> _Instructions to follow_
Write out the line that contains "- Test file" and every line after it through the end of the entries, exactly as given and with no other lines.

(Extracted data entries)
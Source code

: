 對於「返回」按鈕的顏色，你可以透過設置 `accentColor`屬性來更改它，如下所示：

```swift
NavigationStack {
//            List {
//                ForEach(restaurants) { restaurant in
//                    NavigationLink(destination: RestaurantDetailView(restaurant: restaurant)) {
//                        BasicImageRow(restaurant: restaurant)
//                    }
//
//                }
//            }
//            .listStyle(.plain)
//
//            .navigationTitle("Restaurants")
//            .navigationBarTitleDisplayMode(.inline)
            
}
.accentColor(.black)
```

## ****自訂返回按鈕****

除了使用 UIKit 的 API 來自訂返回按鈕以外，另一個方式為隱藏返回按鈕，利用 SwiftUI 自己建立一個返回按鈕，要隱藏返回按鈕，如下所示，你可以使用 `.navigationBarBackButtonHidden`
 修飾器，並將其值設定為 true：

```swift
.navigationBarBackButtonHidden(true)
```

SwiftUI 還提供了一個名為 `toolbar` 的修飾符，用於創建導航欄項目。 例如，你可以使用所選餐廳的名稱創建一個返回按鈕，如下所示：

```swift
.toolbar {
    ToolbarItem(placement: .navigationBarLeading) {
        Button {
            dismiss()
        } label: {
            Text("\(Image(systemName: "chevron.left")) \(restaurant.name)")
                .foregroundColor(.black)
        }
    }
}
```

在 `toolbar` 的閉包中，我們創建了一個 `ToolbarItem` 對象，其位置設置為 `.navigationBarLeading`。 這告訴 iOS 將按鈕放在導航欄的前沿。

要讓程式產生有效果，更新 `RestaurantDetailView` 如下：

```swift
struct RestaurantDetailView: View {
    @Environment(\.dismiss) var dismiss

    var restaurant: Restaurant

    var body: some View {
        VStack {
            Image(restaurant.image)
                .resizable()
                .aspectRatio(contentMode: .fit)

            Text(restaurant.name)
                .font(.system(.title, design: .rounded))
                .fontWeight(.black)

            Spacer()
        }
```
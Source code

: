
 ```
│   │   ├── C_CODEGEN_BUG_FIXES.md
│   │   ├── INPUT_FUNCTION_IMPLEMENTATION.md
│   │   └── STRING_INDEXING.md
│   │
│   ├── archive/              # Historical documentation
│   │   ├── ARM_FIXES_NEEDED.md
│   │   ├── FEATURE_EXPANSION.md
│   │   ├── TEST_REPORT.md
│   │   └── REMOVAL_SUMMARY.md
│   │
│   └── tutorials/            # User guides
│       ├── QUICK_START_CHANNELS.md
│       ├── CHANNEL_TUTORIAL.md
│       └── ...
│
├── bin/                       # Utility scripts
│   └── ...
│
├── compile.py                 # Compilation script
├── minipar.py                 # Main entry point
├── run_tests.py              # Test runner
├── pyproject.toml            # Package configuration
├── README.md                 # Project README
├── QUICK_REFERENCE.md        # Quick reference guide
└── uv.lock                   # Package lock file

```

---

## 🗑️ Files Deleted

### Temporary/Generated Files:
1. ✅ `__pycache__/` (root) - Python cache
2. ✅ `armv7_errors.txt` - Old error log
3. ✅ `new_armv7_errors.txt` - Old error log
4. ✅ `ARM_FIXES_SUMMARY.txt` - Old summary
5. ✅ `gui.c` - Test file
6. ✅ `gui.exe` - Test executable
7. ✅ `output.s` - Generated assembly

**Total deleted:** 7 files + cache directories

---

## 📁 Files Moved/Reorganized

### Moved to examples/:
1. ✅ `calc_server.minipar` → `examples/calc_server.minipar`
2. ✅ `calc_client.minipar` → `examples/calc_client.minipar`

> _Task output_
5. ✅ `gui.c` - Test file
6. ✅ `gui.exe` - Test executable
7. ✅ `output.s` - Generated assembly

**Total deleted:** 7 files + cache directories

---

## 📁 Files Moved/Reorganized

### Moved to examples/:
1. ✅ `calc_server.minipar` → `examples/calc_server.minipar`
2. ✅ `calc_client.minipar` → `examples/calc_client.minipar`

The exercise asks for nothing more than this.